BEGIN

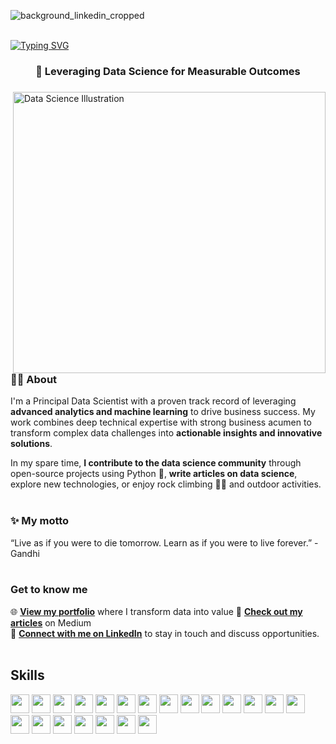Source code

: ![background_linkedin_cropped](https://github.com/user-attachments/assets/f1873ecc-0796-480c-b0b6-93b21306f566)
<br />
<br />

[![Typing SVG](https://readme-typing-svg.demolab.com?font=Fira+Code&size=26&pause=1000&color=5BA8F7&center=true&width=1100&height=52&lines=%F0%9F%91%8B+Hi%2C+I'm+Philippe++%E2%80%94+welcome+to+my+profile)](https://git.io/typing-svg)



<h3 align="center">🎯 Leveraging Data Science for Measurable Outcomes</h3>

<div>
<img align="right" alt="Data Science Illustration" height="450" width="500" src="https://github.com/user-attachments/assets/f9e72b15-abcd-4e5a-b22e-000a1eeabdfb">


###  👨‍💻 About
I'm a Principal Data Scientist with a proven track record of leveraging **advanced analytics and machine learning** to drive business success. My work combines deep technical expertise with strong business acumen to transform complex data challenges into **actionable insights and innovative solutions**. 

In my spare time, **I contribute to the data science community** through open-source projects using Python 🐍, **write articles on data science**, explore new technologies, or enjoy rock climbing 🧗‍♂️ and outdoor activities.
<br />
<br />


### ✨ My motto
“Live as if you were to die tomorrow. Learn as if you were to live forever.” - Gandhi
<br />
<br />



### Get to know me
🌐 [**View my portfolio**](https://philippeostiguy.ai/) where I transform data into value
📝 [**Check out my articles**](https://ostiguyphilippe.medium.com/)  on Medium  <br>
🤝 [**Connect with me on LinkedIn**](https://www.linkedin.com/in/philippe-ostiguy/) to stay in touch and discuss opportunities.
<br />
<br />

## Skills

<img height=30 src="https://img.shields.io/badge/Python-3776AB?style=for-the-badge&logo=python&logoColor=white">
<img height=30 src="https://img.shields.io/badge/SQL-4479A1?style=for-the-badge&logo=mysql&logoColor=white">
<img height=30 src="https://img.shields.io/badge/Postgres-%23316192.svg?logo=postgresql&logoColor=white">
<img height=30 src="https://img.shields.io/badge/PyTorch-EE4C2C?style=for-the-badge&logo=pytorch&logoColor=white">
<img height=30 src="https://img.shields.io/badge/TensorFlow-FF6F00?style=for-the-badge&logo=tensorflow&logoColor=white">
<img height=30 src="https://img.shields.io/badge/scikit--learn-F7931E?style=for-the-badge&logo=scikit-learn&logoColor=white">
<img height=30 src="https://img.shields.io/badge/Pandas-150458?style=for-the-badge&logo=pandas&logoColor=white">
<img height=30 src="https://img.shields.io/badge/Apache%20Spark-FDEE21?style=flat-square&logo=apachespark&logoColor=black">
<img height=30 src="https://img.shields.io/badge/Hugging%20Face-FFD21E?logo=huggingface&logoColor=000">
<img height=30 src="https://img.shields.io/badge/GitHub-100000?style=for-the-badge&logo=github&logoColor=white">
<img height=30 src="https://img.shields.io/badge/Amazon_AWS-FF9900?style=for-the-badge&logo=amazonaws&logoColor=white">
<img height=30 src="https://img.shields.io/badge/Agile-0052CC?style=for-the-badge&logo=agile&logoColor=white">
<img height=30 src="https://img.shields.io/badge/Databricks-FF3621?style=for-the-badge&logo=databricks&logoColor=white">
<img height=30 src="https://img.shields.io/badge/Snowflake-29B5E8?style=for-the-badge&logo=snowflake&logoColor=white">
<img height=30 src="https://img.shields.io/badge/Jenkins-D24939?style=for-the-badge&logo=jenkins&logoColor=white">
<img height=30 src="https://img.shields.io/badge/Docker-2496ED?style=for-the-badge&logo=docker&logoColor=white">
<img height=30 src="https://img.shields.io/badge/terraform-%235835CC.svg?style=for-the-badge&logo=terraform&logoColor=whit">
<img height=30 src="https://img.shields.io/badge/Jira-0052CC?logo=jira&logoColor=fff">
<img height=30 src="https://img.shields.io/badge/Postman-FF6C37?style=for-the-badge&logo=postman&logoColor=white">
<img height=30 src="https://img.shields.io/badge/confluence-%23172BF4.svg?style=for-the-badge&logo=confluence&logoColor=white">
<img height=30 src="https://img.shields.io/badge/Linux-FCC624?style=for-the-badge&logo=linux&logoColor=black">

END

Please set down only the lines from the first line of the records above through the line that has "I'm a Principal", exactly, and not the pictures.

Source code

: ![background_linkedin_cropped](https://github.com/user-attachments/assets/f1873ecc-0796-480c-b0b6-93b21306f566)
<br />
<br />

[![Typing SVG](https://readme-typing-svg.demolab.com?font=Fira+Code&size=26&pause=1000&color=5BA8F7&center=true&width=1100&height=52&lines=%F0%9F%91%8B+Hi%2C+I'm+Philippe++%E2%80%94+welcome+to+my+profile)](https://git.io/typing-svg)



<h3 align="center">🎯 Leveraging Data Science for Measurable Outcomes</h3>

<div>
<img align="right" alt="Data Science Illustration" height="450" width="500" src="https://github.com/user-attachments/assets/f9e72b15-abcd-4e5a-b22e-000a1eeabdfb">


###  👨‍💻 About
I'm a Principal Data Scientist with a proven track record of leveraging **advanced analytics and machine learning** to drive business success. My work combines deep technical expertise with strong business acumen to transform complex data challenges into **actionable insights and innovative solutions**. 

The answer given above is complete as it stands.